| September 12, 2022

Why is There Bread in the Bills?

By Megan Brett and Bridget Bukovich in context tagged background, brett, bukovich, food

We have talked on the blog about some of the datasets we are transcribing from the Bills of Mortality - the counts of death by parish, causes of death, and christening and burial numbers. Some of the bills have even more information on them: the price of bread (and eventually other foodstuffs). But why would state-mandated bread prices be included in the Bills of Mortality? To find out, we need to look more closely at the role of bread in early modern England.

Detail of the Bill for 1701 week 17 showing the prices for bread and salt.

Figure 1. Bill of Mortality 1701 week 17.

Regulating the price of bread?

The price of bread had been set in England through the Assize of Bread for centuries before the Bills began. In fourteenth century London, “four honest men” would annually buy wheat and have it baked into bread to assay, or test, the quality and weight of bread being baked in the city. These bread assayers were assessing bread in the same way that other assayers tested the quality of gold and silver.

By testing the bread in this way, assayers were not only ensuring that bread sold in London was consistently made but - more importantly - that the bread was consistently priced. The later point was particularly critical in the early modern era when the increasing cost of goods was a growing concern. The Assize of Bread sought to reduce the risk of potential price gouging of Londoners who sought to purchase bread from a bakeshop or market rather than make it in their own homes (Seabourne).

Why bread and not other things?

Bread was a major part of the diet of people in early modern England. Thomas Moffat, a sixteenth-century physician, described bread as “necessary to the life man.” This was particularly true of the laboring classes, who would have eaten bread as part of most of their daily meals.

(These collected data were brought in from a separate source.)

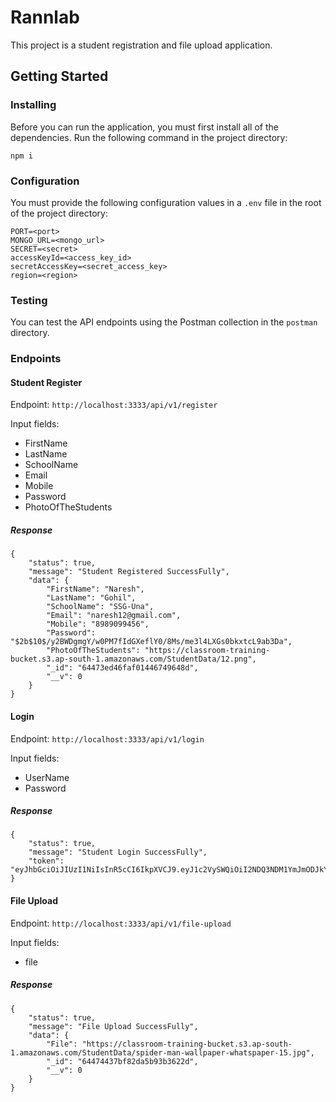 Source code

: # Rannlab

This project is a student registration and file upload application.

## Getting Started


### Installing

Before you can run the application, you must first install all of the dependencies. Run the following command in the project directory:

```
npm i
```

### Configuration

You must provide the following configuration values in a `.env` file in the root of the project directory:

```
PORT=<port>
MONGO_URL=<mongo_url>
SECRET=<secret>
accessKeyId=<access_key_id>
secretAccessKey=<secret_access_key>
region=<region>
```

### Testing

You can test the API endpoints using the Postman collection in the `postman` directory.

### Endpoints

#### Student Register

Endpoint: `http://localhost:3333/api/v1/register`


Input fields:

- FirstName
- LastName
- SchoolName
- Email
- Mobile
- Password
- PhotoOfTheStudents

##### Response

```
{
    "status": true,
    "message": "Student Registered SuccessFully",
    "data": {
        "FirstName": "Naresh",
        "LastName": "Gohil",
        "SchoolName": "SSG-Una",
        "Email": "naresh12@gmail.com",
        "Mobile": "8989099456",
        "Password": "$2b$10$/y2BWDgmgY/w0PM7fIdGXeflY0/8Ms/me3l4LXGs0bkxtcL9ab3Da",
        "PhotoOfTheStudents": "https://classroom-training-bucket.s3.ap-south-1.amazonaws.com/StudentData/12.png",
        "_id": "64473ed46faf01446749648d",
        "__v": 0
    }
}
```

#### Login

Endpoint: `http://localhost:3333/api/v1/login`

Input fields:

- UserName
- Password

##### Response

```
{
    "status": true,
    "message": "Student Login SuccessFully",
    "token": "eyJhbGciOiJIUzI1NiIsInR5cCI6IkpXVCJ9.eyJ1c2VySWQiOiI2NDQ3NDM1YmJmODJkYTViOTNiMzYyMmEiLCJpYXQiOjE2ODIzOTE5NTQsImV4cCI6MTY4MjM5MjAxNH0.59qkFKiANxD3GyEhAMEB_mJVG8wi98LUDr7M368UkZE"
}
```

#### File Upload

Endpoint: `http://localhost:3333/api/v1/file-upload`

Input fields:

- file

##### Response

```
{
    "status": true,
    "message": "File Upload SuccessFully",
    "data": {
        "File": "https://classroom-training-bucket.s3.ap-south-1.amazonaws.com/StudentData/spider-man-wallpaper-whatspaper-15.jpg",
        "_id": "64474437bf82da5b93b3622d",
        "__v": 0
    }
}
```
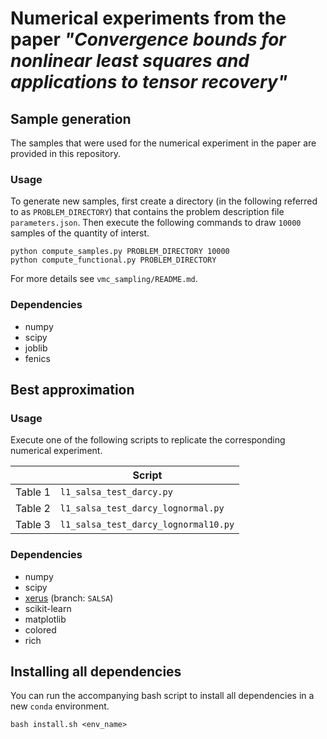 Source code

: # Numerical experiments from the paper *"Convergence bounds for nonlinear least squares and applications to tensor recovery"*


## Sample generation
The samples that were used for the numerical experiment in the paper are provided in this repository.

### Usage
To generate new samples, first create a directory (in the following referred to as `PROBLEM_DIRECTORY`) that contains the problem description file `parameters.json`.
Then execute the following commands to draw `10000` samples of the quantity of interst.
```
python compute_samples.py PROBLEM_DIRECTORY 10000
python compute_functional.py PROBLEM_DIRECTORY
```
For more details see `vmc_sampling/README.md`.

### Dependencies
- numpy
- scipy
- joblib
- fenics


## Best approximation

### Usage
Execute one of the following scripts to replicate the corresponding numerical experiment.

|       | Script |
|-------|--------|
|Table 1|`l1_salsa_test_darcy.py`|
|Table 2|`l1_salsa_test_darcy_lognormal.py`|
|Table 3|`l1_salsa_test_darcy_lognormal10.py`|

### Dependencies
- numpy
- scipy
- [xerus](https://libxerus.org/) (branch: `SALSA`)
- scikit-learn
- matplotlib
- colored
- rich


## Installing all dependencies
You can run the accompanying bash script to install all dependencies in a new `conda` environment.
```
bash install.sh <env_name>
```
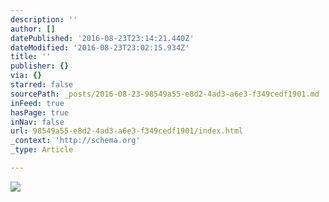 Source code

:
 ```yaml
---
description: ''
author: []
datePublished: '2016-08-23T23:14:21.440Z'
dateModified: '2016-08-23T23:02:15.934Z'
title: ''
publisher: {}
via: {}
starred: false
sourcePath: _posts/2016-08-23-98549a55-e8d2-4ad3-a6e3-f349cedf1901.md
inFeed: true
hasPage: true
inNav: false
url: 98549a55-e8d2-4ad3-a6e3-f349cedf1901/index.html
_context: 'http://schema.org'
_type: Article

---
```

![](https://the-grid-user-content.s3-us-west-2.amazonaws.com/f884e8d8-8a56-4009-b0fe-ce809125d21b.png) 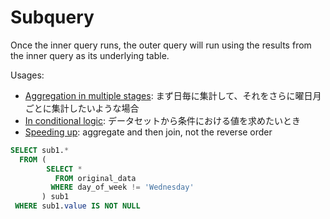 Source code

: # Subquery
  
Once the inner query runs, the outer query will run using the results from the inner query as its underlying table.

Usages:
* [Aggregation in multiple stages](https://mode.com/sql-tutorial/sql-sub-queries/#using-subqueries-to-aggregate-in-multiple-stages): まず日毎に集計して、それをさらに曜日月ごとに集計したいような場合
* [In conditional logic](https://mode.com/sql-tutorial/sql-sub-queries/#subqueries-in-conditional-logic): データセットから条件における値を求めたいとき
* [Speeding up](https://mode.com/sql-tutorial/sql-sub-queries/#joining-subqueries): aggregate and then join, not the reverse order
  
  
```sql
SELECT sub1.*
  FROM (
        SELECT *
          FROM original_data
         WHERE day_of_week != 'Wednesday'
       ) sub1
 WHERE sub1.value IS NOT NULL
```
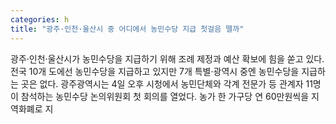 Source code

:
 ```yaml
---
categories: h
title: "광주·인천·울산시 중 어디에서 농민수당 지급 첫걸음 뗄까"
---
```

광주·인천·울산시가 농민수당을 지급하기 위해 조례 제정과 예산 확보에 힘을 쏟고 있다. 전국 10개 도에선 농민수당을 지급하고 있지만 7개 특별·광역시 중엔 농민수당을 지급하는 곳은 없다. 광주광역시는 4일 오후 시청에서 농민단체와 각계 전문가 등 관계자 11명이 참석하는 농민수당 논의위원회 첫 회의를 열었다. 농가 한 가구당 연 60만원씩을 지역화폐로 지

Historian Craig Muldrew describes food as the “essential source of energy for the early modern economy” (Muldrew, 3) and bread was a key component of that energy source. Muldrew’s tables of diets in England in the seventeenth and eighteenth centuries show that bread generally provided at least twenty percent of a person’s daily caloric intake. He estimates that most adult laborers ate - or, at least, needed to eat - one pound of bread each day (Muldrew).

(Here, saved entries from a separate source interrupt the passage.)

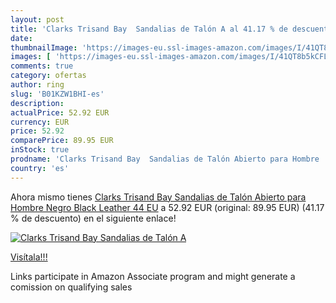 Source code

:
 ```yaml
---
layout: post
title: 'Clarks Trisand Bay  Sandalias de Talón A al 41.17 % de descuento'
date: 
thumbnailImage: 'https://images-eu.ssl-images-amazon.com/images/I/41QT8b5kCFL._SL200_.jpg'
images: [ 'https://images-eu.ssl-images-amazon.com/images/I/41QT8b5kCFL._SL200_.jpg' ]
comments: true
category: ofertas
author: ring
slug: 'B01KZW1BHI-es'
description:
actualPrice: 52.92 EUR
currency: EUR
price: 52.92
comparePrice: 89.95 EUR
inStock: true
prodname: 'Clarks Trisand Bay  Sandalias de Talón Abierto para Hombre  Negro  Black Leather   44 EU'
country: 'es'
---
```


Ahora mismo tienes [Clarks Trisand Bay  Sandalias de Talón Abierto para Hombre  Negro  Black Leather   44 EU](https://www.amazon.es/dp/B01KZW1BHI/?tag=tolees-21) a 52.92 EUR (original: 89.95 EUR) (41.17 %  de descuento) en el siguiente enlace!

[![Clarks Trisand Bay  Sandalias de Talón A](https://images-eu.ssl-images-amazon.com/images/I/41QT8b5kCFL._SL200_.jpg)](https://www.amazon.es/dp/B01KZW1BHI/?tag=tolees-21)

[Visítala!!!](https://www.amazon.es/dp/B01KZW1BHI/?tag=tolees-21)

Links participate in Amazon Associate program and might generate a comission on qualifying sales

The only other foodstuff regularly included in the Bills was a report on the price of salt. More than just a way of improving the flavor of food, salt was a vital resource for preserving meat (Buxton).

But didn’t people bake their own bread?

Some people did. However, baking bread in the early modern era was a complicated matter. Anyone who started baking bread during the recent COVID-19 pandemic might have an idea of the labor involved, but imagine it without a stand mixer or an oven you can set to a specific temperature with the turn of a dial. Bakers, professional or not, had to get their ovens up to temperature by setting fires inside the oven to get it up to the right temperature, and only baking the bread after the fire was out. Even in the countryside, there sometimes were communal bread ovens that people could use, rather than every household having their own. According to Anthony Buxton, only about a quarter of households in early modern London had the tools to do their baking at home (Buxton).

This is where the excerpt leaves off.